**Stored entries**

##############################

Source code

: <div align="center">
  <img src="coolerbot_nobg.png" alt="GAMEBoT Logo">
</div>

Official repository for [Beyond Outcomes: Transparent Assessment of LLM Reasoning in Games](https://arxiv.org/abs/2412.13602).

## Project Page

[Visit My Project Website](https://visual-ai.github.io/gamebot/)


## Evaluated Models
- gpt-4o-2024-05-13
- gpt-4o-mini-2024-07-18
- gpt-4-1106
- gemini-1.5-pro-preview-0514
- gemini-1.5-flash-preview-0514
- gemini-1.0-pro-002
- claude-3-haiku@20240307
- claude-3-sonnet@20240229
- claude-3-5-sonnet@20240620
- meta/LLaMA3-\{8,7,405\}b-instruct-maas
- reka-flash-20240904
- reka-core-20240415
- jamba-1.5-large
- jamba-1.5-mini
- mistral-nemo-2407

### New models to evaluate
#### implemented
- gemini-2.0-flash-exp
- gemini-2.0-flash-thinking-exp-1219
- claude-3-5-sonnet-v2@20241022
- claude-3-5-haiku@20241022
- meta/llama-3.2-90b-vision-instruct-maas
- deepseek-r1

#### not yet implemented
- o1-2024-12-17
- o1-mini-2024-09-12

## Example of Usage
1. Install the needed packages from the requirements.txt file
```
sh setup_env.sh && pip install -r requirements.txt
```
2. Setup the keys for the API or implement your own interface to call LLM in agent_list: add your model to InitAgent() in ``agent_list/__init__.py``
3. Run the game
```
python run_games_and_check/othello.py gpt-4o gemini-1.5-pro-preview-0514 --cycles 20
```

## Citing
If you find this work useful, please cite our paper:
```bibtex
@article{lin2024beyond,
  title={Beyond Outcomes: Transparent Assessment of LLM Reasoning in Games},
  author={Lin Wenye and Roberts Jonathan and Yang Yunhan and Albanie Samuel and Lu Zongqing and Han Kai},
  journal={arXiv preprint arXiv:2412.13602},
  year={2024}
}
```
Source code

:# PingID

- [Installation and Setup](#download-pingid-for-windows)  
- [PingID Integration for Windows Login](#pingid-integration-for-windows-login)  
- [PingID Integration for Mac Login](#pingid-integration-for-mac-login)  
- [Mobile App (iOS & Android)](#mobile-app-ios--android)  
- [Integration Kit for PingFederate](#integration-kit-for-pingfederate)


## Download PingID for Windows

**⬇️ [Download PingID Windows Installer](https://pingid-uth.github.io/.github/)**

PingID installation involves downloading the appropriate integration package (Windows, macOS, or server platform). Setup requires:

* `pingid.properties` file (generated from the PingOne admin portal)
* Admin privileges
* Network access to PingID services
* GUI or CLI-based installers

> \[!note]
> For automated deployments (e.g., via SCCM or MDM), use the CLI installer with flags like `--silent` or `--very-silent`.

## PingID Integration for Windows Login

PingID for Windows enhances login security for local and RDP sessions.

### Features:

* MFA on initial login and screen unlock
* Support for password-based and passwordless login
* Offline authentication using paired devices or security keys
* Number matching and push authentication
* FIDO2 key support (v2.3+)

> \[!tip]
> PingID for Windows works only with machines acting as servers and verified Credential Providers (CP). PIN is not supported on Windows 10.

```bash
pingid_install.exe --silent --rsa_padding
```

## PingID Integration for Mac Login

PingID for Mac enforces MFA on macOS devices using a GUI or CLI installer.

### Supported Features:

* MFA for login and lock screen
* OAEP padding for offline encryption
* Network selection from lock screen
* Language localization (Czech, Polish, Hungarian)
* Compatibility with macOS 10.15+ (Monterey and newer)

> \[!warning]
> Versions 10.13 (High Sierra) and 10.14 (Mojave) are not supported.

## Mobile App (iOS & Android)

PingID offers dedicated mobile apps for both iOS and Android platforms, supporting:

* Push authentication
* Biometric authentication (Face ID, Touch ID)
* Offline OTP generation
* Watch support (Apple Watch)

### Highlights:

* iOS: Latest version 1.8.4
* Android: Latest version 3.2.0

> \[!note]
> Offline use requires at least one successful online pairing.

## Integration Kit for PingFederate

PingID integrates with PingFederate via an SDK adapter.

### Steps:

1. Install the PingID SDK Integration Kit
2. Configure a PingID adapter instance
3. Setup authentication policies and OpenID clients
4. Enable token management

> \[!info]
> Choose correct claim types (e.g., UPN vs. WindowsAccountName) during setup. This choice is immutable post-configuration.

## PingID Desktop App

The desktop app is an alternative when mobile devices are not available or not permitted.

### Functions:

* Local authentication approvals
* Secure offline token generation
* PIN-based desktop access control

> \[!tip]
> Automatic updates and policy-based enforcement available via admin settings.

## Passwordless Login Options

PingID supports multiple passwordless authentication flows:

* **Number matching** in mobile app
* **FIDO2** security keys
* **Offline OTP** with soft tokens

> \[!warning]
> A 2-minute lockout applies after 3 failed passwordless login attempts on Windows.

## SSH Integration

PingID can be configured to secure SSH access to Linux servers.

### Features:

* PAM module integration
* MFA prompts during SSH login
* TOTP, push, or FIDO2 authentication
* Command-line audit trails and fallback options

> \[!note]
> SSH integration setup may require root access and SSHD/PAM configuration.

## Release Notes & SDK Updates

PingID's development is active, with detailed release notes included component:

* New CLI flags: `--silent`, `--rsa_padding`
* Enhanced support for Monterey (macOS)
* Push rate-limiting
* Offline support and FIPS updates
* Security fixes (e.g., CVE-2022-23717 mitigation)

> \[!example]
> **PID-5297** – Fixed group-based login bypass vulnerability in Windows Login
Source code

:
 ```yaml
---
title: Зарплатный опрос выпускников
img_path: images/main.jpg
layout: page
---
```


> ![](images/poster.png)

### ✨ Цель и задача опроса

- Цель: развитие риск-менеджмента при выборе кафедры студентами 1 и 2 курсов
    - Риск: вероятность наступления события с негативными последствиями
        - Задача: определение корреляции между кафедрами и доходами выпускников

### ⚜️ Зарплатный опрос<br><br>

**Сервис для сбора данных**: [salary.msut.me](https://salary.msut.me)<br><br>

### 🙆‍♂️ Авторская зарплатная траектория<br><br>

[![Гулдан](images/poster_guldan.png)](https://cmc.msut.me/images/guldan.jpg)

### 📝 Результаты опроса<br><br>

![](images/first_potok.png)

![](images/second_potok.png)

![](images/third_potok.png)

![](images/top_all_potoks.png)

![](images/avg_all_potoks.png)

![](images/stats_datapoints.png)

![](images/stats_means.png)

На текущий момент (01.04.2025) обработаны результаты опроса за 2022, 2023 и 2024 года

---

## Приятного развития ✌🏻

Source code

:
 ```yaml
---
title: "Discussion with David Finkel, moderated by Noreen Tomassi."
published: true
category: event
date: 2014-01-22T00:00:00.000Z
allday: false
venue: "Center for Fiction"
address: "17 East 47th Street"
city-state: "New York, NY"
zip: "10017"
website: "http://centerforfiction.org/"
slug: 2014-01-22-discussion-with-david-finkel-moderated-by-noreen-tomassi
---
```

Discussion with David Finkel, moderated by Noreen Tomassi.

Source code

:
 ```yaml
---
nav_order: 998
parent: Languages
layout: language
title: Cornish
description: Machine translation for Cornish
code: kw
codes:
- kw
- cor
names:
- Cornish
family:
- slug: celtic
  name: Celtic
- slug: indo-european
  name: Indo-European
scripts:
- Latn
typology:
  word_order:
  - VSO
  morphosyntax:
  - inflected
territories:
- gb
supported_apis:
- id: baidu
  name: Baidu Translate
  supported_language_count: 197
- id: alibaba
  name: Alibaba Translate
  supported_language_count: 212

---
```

##############################

**Prompt**
The answer is the lines above between the line holding "PAM module integration" and the line holding "## Release Notes & SDK Updates", inclusive, each written out exactly, and no others.

**Answer box**
* PAM module integration
* MFA prompts during SSH login
* TOTP, push, or FIDO2 authentication
* Command-line audit trails and fallback options

> \[!note]
> SSH integration setup may require root access and SSHD/PAM configuration.

## Release Notes & SDK Updates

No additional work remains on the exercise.